Stored data entries
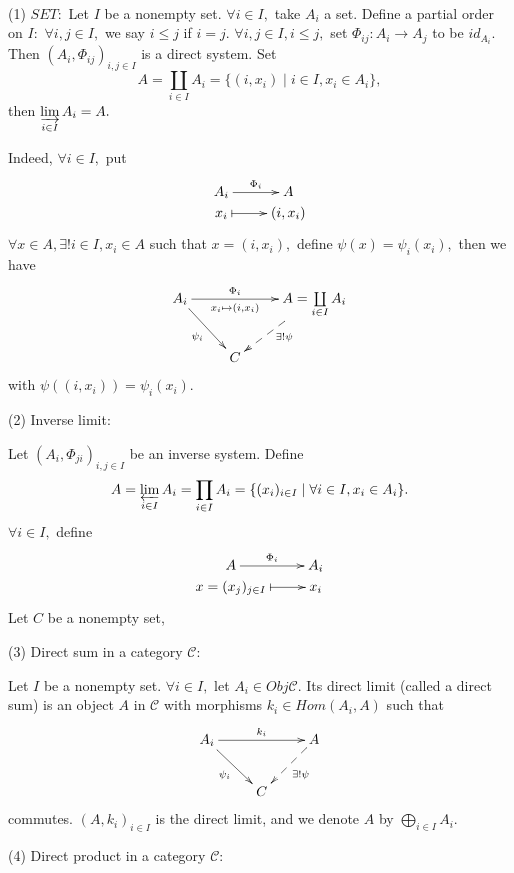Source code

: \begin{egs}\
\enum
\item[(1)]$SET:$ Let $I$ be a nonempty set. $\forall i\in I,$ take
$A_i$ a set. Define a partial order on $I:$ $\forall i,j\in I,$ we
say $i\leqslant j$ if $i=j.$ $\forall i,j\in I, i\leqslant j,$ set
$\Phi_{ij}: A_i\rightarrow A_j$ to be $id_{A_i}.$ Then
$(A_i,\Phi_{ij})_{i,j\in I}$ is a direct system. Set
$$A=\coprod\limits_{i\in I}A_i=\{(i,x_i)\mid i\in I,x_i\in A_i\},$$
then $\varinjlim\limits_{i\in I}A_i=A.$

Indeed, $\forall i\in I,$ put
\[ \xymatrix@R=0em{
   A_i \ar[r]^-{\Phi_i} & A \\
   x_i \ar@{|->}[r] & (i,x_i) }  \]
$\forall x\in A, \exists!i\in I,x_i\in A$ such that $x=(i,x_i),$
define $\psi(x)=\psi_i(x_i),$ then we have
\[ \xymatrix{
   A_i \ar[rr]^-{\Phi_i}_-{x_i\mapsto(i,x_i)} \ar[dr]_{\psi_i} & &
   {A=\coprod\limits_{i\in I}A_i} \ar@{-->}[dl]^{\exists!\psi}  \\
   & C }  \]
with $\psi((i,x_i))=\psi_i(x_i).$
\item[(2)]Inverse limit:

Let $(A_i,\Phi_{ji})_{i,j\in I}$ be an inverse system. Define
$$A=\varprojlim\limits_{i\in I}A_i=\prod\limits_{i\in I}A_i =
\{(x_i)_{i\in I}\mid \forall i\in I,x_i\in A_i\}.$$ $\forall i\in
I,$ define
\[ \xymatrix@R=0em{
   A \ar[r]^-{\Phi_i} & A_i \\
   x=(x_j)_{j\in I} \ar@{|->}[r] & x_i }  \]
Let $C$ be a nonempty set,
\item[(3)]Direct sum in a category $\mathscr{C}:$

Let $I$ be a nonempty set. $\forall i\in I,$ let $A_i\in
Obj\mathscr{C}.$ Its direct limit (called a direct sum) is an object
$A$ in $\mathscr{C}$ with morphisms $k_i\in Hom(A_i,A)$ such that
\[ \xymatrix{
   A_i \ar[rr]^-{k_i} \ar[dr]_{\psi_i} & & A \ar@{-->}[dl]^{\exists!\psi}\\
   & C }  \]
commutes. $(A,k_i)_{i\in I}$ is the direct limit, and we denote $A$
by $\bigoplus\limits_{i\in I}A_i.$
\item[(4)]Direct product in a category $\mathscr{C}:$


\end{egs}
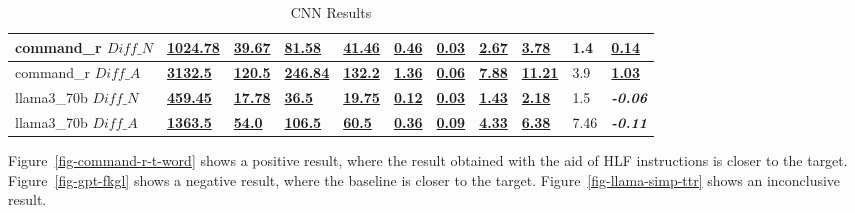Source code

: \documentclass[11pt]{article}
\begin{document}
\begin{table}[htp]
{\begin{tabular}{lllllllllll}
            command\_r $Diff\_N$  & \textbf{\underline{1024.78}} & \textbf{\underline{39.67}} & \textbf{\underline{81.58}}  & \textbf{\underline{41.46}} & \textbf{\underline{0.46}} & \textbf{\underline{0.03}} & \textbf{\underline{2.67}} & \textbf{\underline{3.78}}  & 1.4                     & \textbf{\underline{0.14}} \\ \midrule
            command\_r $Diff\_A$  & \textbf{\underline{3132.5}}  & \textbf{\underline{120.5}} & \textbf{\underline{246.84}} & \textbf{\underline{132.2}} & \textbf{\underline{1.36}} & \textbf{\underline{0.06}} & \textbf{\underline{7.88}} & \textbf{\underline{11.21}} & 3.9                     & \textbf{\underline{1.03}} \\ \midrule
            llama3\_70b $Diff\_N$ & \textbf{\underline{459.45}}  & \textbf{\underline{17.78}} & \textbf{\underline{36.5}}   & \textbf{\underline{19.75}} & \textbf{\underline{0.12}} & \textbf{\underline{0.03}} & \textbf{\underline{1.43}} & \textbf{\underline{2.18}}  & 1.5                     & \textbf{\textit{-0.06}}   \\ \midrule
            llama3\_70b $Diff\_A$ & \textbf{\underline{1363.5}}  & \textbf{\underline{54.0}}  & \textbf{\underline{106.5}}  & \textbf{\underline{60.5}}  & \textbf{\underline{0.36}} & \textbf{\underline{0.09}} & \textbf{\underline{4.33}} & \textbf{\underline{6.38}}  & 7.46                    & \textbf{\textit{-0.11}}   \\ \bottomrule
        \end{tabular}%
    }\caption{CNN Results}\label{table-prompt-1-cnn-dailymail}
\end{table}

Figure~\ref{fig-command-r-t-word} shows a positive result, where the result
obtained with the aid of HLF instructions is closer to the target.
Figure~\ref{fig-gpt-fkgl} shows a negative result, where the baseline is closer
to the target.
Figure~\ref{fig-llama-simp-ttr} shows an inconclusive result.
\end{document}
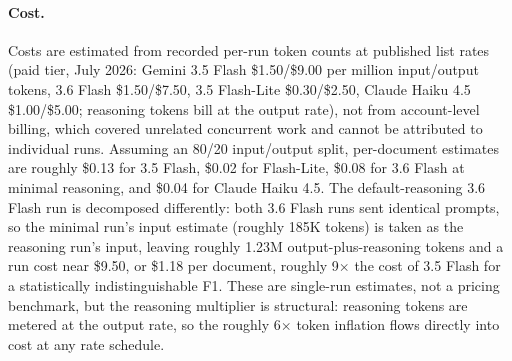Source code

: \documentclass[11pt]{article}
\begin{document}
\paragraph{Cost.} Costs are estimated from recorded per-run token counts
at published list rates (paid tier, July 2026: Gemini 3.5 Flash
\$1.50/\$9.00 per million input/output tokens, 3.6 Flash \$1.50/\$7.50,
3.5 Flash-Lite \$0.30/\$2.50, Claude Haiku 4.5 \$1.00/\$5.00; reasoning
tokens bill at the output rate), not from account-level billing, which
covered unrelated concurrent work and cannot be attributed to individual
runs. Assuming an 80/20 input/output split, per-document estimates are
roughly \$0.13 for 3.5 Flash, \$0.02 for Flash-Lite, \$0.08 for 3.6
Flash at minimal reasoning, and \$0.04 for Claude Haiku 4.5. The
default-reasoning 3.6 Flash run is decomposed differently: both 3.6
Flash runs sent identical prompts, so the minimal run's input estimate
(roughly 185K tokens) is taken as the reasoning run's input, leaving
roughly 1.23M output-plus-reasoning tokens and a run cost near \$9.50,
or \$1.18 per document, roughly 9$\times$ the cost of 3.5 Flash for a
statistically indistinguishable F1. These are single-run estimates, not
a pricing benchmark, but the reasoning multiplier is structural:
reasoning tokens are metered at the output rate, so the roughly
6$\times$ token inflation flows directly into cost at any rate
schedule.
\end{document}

...

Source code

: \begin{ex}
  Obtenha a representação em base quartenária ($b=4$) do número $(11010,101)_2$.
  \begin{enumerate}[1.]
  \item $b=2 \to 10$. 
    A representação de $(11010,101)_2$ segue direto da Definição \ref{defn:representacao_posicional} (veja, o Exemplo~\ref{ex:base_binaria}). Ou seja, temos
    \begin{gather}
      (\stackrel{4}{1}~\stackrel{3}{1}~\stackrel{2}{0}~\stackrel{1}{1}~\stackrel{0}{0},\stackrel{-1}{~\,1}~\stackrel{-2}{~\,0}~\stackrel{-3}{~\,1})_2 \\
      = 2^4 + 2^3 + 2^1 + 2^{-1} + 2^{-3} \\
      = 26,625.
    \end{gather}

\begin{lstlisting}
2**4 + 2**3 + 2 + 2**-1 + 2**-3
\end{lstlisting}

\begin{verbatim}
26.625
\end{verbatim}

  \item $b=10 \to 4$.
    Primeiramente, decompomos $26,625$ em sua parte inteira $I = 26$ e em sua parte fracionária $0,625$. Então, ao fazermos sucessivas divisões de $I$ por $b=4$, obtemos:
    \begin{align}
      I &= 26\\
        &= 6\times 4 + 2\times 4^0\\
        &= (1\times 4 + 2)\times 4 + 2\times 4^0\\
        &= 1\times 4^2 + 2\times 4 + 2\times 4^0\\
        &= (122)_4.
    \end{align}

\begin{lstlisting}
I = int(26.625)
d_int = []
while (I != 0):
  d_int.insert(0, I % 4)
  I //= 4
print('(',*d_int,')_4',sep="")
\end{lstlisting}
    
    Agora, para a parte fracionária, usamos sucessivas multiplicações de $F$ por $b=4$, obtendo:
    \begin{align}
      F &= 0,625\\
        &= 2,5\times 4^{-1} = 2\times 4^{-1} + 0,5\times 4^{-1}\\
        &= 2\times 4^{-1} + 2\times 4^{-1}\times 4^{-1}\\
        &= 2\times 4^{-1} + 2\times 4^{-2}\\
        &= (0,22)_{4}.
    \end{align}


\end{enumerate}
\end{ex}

---

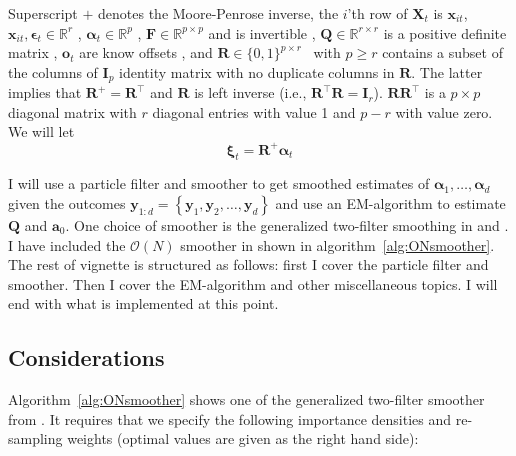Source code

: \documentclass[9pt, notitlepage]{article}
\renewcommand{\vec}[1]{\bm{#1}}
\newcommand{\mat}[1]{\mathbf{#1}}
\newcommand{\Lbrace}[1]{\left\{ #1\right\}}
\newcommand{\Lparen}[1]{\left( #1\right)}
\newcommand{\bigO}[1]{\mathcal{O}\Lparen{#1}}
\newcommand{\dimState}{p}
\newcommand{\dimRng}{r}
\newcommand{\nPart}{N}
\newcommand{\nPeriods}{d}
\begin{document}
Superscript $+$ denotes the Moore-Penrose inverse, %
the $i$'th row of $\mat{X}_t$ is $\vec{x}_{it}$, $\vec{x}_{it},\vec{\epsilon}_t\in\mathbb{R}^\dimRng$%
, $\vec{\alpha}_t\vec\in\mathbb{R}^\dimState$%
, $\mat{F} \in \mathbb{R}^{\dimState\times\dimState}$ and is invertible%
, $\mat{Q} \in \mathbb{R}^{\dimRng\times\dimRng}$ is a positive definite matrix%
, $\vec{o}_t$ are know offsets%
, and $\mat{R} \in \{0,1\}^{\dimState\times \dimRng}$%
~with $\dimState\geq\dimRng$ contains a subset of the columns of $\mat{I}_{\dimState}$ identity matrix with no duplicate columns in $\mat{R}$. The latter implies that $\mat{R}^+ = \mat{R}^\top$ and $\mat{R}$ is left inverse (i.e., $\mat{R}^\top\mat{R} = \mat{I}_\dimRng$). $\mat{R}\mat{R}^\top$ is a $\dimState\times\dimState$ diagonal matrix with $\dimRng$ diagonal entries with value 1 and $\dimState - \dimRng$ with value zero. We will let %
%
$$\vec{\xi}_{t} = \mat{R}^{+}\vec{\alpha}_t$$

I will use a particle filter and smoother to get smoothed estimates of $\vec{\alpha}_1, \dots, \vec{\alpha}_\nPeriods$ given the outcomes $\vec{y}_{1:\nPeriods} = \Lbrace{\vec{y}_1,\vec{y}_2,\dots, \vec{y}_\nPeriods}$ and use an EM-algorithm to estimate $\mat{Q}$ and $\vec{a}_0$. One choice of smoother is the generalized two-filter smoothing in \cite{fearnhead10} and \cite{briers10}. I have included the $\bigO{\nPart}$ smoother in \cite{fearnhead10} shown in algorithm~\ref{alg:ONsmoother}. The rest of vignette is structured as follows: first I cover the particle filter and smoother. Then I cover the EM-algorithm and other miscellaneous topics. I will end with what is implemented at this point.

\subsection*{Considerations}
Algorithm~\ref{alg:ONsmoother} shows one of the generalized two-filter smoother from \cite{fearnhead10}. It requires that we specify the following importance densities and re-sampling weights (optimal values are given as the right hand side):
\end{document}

» TASK DESCRIPTION
Reply with one number: the count of lines in the entries that include the word "nonempty".

» TASK RESULT
3